Purpose: Test complex analytical patterns with HAVING
Performance focus: Two-phase aggregation optimization

Usage Examples¶

Basic Benchmark Setup¶

from benchbox import ClickBench

# Initialize ClickBench benchmark
clickbench = ClickBench(scale_factor=1.0, output_dir="clickbench_data")

# Generate web analytics data
data_files = clickbench.generate_data()

# Get all 43 benchmark queries
queries = clickbench.get_queries()
print(f"Generated {len(queries)} ClickBench queries")

# Get specific query
count_query = clickbench.get_query("Q1")
print(count_query)

Data Generation and Loading¶

# Generate ClickBench data at different scales
clickbench_small = ClickBench(scale_factor=0.01, output_dir="clickbench_small")
data_files = clickbench_small.generate_data()

# Check generated data
hits_file = clickbench_small.output_dir / "hits.csv"
size_mb = hits_file.stat().st_size / (1024 * 1024)
print(f"Generated hits data: {size_mb:.2f} MB")

# Get schema information
schema = clickbench_small.get_schema()
print(f"HITS table has {len(schema[0]['columns'])} columns")

DuckDB Integration Example¶

import duckdb
from benchbox import ClickBench
import time

# Initialize and generate data
clickbench = ClickBench(scale_factor=0.01, output_dir="clickbench_tiny")
data_files = clickbench.generate_data()

# Create DuckDB connection and schema
conn = duckdb.connect("clickbench.duckdb")
schema_sql = clickbench.get_create_tables_sql()
conn.execute(schema_sql)

# Load hits data
hits_file = clickbench.output_dir / "hits.csv"
print(f"Loading data from {hits_file}...")

load_start = time.time()
conn.execute(f"""
    INSERT INTO hits
    SELECT * FROM read_csv('{hits_file}', 
                          header=true,
                          auto_detect=true,
                          ignore_errors=true)
""")
load_time = time.time() - load_start

row_count = conn.execute("SELECT COUNT(*) FROM hits").fetchone()[0]
print(f"Loaded {row_count:,} rows in {load_time:.2f} seconds")
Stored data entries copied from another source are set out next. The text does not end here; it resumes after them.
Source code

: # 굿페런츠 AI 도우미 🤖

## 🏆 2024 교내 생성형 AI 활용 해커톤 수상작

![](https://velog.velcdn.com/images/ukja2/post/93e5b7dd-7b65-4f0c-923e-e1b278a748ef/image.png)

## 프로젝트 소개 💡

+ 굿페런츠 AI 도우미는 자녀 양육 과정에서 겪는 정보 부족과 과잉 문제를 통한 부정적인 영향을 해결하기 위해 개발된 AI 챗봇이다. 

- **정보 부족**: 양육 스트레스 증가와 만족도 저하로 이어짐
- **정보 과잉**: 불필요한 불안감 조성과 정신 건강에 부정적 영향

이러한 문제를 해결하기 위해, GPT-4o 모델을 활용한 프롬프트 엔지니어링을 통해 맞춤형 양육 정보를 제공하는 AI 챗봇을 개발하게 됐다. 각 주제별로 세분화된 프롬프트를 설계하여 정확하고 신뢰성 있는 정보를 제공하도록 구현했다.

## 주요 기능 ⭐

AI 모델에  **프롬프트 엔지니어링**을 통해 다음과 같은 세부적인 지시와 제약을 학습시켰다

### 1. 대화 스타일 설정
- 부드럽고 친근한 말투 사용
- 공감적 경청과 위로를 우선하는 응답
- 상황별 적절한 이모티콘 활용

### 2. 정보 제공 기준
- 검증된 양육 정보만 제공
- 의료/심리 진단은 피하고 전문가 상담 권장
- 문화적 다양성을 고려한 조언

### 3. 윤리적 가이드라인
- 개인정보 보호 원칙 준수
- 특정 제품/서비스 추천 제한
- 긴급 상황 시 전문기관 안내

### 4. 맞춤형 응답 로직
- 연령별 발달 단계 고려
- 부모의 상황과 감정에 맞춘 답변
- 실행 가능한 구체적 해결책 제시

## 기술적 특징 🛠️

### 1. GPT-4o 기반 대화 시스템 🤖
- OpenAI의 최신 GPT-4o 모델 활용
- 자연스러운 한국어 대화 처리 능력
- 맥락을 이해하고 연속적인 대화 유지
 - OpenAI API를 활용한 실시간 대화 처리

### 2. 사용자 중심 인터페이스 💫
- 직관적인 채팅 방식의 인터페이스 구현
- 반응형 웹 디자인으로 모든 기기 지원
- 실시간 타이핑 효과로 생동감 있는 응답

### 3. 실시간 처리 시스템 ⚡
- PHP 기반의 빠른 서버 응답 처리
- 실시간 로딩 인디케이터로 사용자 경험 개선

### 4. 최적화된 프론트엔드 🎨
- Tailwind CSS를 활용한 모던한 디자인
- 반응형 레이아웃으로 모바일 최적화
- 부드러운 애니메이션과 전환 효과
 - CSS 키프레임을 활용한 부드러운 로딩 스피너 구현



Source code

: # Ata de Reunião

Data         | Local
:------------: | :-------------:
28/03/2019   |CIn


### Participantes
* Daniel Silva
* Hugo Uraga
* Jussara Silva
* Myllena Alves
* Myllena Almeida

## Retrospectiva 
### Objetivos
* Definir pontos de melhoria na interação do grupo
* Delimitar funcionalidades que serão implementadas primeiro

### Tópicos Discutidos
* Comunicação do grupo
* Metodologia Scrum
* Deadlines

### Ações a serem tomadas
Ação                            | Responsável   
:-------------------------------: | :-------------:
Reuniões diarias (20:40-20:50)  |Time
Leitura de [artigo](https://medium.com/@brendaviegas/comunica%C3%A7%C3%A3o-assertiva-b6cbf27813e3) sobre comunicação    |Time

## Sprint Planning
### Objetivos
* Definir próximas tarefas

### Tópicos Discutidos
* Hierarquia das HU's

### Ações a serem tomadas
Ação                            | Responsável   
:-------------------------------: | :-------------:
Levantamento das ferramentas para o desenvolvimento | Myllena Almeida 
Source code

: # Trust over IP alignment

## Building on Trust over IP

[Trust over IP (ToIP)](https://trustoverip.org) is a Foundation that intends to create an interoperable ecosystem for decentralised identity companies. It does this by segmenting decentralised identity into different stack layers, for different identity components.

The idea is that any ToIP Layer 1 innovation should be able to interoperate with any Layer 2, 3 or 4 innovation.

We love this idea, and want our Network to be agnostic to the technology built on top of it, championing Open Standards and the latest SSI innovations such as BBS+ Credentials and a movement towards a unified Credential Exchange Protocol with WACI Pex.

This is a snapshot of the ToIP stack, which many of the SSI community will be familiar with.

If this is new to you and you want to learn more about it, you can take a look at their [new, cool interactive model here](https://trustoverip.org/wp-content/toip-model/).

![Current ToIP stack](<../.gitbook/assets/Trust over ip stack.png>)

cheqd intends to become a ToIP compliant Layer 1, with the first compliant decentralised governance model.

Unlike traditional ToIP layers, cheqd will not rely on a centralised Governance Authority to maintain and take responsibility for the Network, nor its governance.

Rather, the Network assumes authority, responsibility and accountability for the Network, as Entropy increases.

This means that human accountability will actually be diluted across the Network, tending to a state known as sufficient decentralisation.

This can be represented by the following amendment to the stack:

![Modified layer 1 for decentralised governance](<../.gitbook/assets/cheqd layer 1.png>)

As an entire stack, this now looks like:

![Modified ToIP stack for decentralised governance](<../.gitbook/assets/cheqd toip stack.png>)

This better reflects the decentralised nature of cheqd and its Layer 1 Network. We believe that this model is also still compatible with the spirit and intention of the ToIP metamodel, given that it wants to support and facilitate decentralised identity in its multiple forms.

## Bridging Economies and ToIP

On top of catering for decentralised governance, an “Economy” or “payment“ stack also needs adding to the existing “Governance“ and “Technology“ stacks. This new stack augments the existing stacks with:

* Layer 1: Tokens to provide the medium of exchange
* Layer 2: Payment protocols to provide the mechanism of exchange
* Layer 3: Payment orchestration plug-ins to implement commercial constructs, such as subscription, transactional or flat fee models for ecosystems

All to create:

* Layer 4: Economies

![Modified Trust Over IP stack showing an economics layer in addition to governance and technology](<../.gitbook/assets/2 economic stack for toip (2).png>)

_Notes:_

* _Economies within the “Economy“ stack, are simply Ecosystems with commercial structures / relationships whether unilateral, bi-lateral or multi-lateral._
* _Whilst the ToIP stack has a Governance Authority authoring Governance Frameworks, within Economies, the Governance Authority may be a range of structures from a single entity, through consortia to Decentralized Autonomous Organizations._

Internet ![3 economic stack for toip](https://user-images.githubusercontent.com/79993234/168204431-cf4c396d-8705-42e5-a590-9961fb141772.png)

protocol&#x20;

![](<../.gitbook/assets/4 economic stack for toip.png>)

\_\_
# Run ClickBench query categories
query_categories = {
    'basic_agg': ['Q1', 'Q2', 'Q3', 'Q4', 'Q5'],
    'grouping': ['Q8', 'Q9', 'Q10', 'Q13', 'Q16'],
    'string_ops': ['Q21', 'Q22', 'Q25', 'Q26'],
    'complex': ['Q28', 'Q31', 'Q37', 'Q43']
}

results = {}
for category, query_ids in query_categories.items():
    print(f"\\nRunning {category} queries...")
    category_results = {}
    
    for query_id in query_ids:
        try:
            query_sql = clickbench.get_query(query_id)
            
            start_time = time.time()
            result = conn.execute(query_sql).fetchall()
            execution_time = time.time() - start_time
            
            category_results[query_id] = {
                'time': execution_time,
                'rows': len(result)
            }
            print(f"  {query_id}: {execution_time:.3f}s ({len(result)} rows)")
            
        except Exception as e:
            category_results[query_id] = {
                'error': str(e)
            }
            print(f"  {query_id}: ERROR - {str(e)[:50]}...")
    
    results[category] = category_results

conn.close()

# Print summary
total_time = sum(
    r['time'] for cat_results in results.values() 
    for r in cat_results.values() 
    if 'time' in r
)
total_queries = sum(
    1 for cat_results in results.values() 
    for r in cat_results.values() 
    if 'time' in r
)
print(f"\\nSummary: {total_queries} queries executed in {total_time:.2f}s")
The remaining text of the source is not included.